__Work instructions__.
Of the lines listed below, return exactly those that run from the line containing "## Environment Variables" through the line containing "## Build for Production", both included.

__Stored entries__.
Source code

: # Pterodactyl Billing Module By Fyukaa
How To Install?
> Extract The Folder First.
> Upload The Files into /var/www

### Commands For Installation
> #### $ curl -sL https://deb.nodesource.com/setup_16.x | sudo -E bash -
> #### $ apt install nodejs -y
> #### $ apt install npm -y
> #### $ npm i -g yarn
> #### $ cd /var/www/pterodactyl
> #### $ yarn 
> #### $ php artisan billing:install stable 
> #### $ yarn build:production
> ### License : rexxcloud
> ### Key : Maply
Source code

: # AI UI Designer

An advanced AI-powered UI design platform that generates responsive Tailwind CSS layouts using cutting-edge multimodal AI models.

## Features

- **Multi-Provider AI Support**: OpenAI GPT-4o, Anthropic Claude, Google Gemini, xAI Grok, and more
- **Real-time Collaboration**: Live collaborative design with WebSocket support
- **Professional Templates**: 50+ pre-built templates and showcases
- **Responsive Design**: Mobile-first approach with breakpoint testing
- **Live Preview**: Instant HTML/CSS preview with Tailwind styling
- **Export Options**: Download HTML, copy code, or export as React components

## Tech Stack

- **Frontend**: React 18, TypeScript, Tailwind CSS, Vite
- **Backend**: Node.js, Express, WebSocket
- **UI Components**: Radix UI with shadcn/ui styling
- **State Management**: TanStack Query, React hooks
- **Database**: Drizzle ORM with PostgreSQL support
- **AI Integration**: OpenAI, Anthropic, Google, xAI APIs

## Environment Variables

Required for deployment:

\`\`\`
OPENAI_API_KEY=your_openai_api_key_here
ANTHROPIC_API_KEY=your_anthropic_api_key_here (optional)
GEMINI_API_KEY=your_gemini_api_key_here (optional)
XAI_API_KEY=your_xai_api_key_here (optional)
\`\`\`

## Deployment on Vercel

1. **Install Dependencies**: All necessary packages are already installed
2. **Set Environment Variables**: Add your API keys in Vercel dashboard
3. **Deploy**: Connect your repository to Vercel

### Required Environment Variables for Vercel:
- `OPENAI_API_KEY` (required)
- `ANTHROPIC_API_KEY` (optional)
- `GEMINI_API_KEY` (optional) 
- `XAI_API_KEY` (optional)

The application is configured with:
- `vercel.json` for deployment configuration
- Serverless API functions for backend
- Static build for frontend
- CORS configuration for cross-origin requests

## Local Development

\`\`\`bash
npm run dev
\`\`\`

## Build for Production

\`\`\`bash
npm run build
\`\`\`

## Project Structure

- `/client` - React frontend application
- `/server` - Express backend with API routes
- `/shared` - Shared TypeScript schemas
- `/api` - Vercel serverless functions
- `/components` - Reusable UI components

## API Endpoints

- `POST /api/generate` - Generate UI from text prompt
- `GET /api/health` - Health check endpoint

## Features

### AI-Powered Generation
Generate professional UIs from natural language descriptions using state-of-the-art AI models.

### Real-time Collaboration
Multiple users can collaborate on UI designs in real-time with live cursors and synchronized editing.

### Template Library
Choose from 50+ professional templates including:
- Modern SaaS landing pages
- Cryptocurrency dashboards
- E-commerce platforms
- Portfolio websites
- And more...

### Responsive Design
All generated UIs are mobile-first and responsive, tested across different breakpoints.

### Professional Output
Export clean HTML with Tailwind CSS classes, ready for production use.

__The answer__.
## Environment Variables

Required for deployment:

\`\`\`
OPENAI_API_KEY=your_openai_api_key_here
ANTHROPIC_API_KEY=your_anthropic_api_key_here (optional)
GEMINI_API_KEY=your_gemini_api_key_here (optional)
XAI_API_KEY=your_xai_api_key_here (optional)
\`\`\`

## Deployment on Vercel

1. **Install Dependencies**: All necessary packages are already installed
2. **Set Environment Variables**: Add your API keys in Vercel dashboard
3. **Deploy**: Connect your repository to Vercel

### Required Environment Variables for Vercel:
- `OPENAI_API_KEY` (required)
- `ANTHROPIC_API_KEY` (optional)
- `GEMINI_API_KEY` (optional) 
- `XAI_API_KEY` (optional)

The application is configured with:
- `vercel.json` for deployment configuration
- Serverless API functions for backend
- Static build for frontend
- CORS configuration for cross-origin requests

## Local Development

\`\`\`bash
npm run dev
\`\`\`

## Build for Production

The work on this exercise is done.